Work instructions :: Across the listing below, count every line where the string "tree" appears, then give only the count.

Data extracts ::
*** Begin section ***

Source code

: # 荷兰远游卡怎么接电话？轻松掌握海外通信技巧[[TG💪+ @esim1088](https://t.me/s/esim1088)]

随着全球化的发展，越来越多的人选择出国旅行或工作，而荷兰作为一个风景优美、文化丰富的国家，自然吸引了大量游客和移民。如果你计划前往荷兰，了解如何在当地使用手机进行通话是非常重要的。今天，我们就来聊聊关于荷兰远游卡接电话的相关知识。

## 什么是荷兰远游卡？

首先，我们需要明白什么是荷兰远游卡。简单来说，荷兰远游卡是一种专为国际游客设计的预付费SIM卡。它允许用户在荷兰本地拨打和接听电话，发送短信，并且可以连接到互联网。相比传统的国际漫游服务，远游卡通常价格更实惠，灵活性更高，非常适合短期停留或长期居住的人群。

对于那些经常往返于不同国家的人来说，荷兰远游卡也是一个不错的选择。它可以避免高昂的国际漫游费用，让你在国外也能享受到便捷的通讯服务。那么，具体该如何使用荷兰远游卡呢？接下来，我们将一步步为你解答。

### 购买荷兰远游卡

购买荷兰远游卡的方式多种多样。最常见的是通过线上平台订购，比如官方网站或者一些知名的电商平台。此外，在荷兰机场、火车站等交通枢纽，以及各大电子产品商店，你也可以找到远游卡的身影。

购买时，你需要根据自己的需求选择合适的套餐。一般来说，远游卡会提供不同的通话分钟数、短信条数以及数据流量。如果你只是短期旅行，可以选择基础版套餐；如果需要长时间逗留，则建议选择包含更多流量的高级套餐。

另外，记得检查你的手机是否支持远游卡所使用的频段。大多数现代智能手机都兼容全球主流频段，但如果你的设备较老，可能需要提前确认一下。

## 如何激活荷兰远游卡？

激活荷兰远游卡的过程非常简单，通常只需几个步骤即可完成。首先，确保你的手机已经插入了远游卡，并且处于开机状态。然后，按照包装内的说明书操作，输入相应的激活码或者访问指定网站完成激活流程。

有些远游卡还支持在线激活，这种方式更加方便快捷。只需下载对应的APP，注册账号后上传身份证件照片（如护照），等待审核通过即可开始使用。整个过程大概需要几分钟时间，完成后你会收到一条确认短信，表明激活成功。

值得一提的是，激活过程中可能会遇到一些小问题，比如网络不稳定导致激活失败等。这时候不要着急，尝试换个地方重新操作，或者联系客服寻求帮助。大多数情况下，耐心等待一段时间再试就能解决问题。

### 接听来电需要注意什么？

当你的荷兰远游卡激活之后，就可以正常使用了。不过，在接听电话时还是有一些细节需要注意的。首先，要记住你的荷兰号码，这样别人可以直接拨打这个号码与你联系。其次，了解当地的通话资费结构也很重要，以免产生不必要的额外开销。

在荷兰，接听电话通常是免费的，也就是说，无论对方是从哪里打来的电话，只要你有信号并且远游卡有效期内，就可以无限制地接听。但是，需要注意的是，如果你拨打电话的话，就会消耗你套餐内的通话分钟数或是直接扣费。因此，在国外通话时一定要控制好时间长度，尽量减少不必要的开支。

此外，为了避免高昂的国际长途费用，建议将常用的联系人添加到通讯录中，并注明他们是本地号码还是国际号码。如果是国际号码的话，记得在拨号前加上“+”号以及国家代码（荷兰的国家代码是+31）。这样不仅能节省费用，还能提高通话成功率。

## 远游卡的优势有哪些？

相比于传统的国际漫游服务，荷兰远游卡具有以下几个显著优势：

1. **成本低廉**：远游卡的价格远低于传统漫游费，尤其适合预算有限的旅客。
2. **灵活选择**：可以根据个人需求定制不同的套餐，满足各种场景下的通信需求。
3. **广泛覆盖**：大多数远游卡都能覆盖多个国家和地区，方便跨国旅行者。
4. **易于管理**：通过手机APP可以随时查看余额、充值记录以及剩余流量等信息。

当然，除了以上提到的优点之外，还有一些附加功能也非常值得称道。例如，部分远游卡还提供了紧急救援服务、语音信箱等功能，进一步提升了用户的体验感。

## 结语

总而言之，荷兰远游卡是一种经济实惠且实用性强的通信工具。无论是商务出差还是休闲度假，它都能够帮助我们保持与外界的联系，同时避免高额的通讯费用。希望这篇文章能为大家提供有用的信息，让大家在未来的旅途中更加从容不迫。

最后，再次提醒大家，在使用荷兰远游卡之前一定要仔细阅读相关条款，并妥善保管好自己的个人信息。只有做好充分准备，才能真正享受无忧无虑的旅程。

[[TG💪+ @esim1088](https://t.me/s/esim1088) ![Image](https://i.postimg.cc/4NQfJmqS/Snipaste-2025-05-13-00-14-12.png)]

*** End section ***
*** Begin section ***

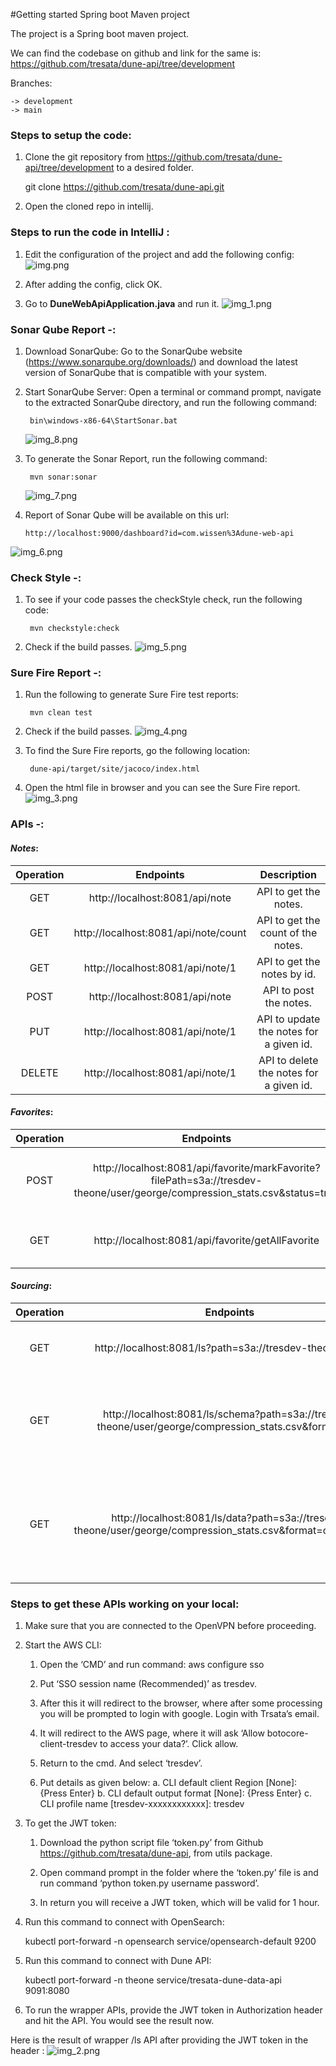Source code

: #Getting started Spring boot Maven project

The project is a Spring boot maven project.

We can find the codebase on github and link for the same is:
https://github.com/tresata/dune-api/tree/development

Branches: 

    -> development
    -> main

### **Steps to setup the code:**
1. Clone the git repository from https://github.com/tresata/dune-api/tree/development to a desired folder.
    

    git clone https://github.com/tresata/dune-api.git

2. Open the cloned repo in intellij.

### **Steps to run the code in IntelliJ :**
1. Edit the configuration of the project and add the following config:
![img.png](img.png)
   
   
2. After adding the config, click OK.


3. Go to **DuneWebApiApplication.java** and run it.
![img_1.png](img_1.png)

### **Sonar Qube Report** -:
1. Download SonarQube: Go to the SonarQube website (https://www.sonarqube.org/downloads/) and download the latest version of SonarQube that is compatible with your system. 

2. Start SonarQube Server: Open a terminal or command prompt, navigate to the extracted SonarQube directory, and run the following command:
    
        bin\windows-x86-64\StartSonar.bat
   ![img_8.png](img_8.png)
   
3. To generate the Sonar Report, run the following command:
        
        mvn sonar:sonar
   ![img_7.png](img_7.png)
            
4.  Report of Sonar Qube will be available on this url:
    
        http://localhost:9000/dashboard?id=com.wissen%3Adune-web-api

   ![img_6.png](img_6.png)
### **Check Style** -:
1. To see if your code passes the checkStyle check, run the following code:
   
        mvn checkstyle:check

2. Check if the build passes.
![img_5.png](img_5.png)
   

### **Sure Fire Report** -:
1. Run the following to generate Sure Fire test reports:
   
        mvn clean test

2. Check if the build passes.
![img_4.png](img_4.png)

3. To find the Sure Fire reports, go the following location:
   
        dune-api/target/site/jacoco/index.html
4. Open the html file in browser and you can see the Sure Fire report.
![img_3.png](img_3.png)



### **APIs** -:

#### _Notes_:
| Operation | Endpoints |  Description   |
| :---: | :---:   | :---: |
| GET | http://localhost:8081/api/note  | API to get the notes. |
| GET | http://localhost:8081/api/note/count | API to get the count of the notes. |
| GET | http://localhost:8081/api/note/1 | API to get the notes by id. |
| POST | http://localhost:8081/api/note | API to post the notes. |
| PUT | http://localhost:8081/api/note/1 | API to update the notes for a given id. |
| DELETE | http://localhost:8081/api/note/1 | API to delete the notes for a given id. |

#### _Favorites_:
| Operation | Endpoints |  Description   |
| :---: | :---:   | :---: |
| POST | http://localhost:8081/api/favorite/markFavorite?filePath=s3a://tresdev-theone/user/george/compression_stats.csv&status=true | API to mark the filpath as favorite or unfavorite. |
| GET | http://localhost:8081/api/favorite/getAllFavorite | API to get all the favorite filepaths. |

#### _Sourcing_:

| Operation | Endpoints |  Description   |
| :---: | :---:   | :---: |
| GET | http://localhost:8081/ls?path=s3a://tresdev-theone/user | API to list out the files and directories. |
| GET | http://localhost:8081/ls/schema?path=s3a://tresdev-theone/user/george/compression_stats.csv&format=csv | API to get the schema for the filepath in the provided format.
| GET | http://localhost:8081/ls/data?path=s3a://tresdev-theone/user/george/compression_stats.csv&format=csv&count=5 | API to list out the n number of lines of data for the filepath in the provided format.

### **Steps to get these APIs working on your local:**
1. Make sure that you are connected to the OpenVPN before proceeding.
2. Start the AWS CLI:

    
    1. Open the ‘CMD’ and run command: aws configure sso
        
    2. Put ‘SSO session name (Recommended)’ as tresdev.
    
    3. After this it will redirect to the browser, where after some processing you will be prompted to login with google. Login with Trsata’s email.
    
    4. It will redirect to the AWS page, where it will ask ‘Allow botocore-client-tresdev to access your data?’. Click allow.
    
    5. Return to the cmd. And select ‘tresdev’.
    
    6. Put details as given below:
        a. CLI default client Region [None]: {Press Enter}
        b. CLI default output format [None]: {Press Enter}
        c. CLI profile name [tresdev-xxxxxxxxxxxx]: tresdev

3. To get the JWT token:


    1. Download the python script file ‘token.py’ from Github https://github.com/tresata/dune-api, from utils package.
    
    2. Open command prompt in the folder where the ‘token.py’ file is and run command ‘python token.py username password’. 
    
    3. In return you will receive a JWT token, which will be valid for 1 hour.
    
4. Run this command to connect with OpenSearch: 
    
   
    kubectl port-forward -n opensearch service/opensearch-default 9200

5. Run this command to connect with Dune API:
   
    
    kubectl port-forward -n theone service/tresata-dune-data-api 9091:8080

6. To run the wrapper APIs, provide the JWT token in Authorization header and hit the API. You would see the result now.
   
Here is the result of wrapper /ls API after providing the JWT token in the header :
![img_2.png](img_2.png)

*** End section ***
*** Begin section ***

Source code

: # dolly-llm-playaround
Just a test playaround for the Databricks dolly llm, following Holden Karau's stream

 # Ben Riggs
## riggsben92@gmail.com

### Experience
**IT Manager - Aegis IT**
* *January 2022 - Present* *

*** End section ***

Written answer :: 2